TASK ITEM
Make an exact copy of the records, with the pictures left out.

GIVEN RECORDS
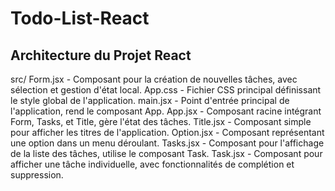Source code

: # Todo-List-React
 
## Architecture du Projet React

src/
    Form.jsx - Composant pour la création de nouvelles tâches, avec sélection et gestion d'état local.
    App.css - Fichier CSS principal définissant le style global de l'application.
    main.jsx - Point d'entrée principal de l'application, rend le composant App.
    App.jsx - Composant racine intégrant Form, Tasks, et Title, gère l'état des tâches.
    Title.jsx - Composant simple pour afficher les titres de l'application.
    Option.jsx - Composant représentant une option dans un menu déroulant.
    Tasks.jsx - Composant pour l'affichage de la liste des tâches, utilise le composant Task.
    Task.jsx - Composant pour afficher une tâche individuelle, avec fonctionnalités de complétion et suppression.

WRITTEN RESPONSE
Source code

: # Todo-List-React
 
## Architecture du Projet React

src/
    Form.jsx - Composant pour la création de nouvelles tâches, avec sélection et gestion d'état local.
    App.css - Fichier CSS principal définissant le style global de l'application.
    main.jsx - Point d'entrée principal de l'application, rend le composant App.
    App.jsx - Composant racine intégrant Form, Tasks, et Title, gère l'état des tâches.
    Title.jsx - Composant simple pour afficher les titres de l'application.
    Option.jsx - Composant représentant une option dans un menu déroulant.
    Tasks.jsx - Composant pour l'affichage de la liste des tâches, utilise le composant Task.
    Task.jsx - Composant pour afficher une tâche individuelle, avec fonctionnalités de complétion et suppression.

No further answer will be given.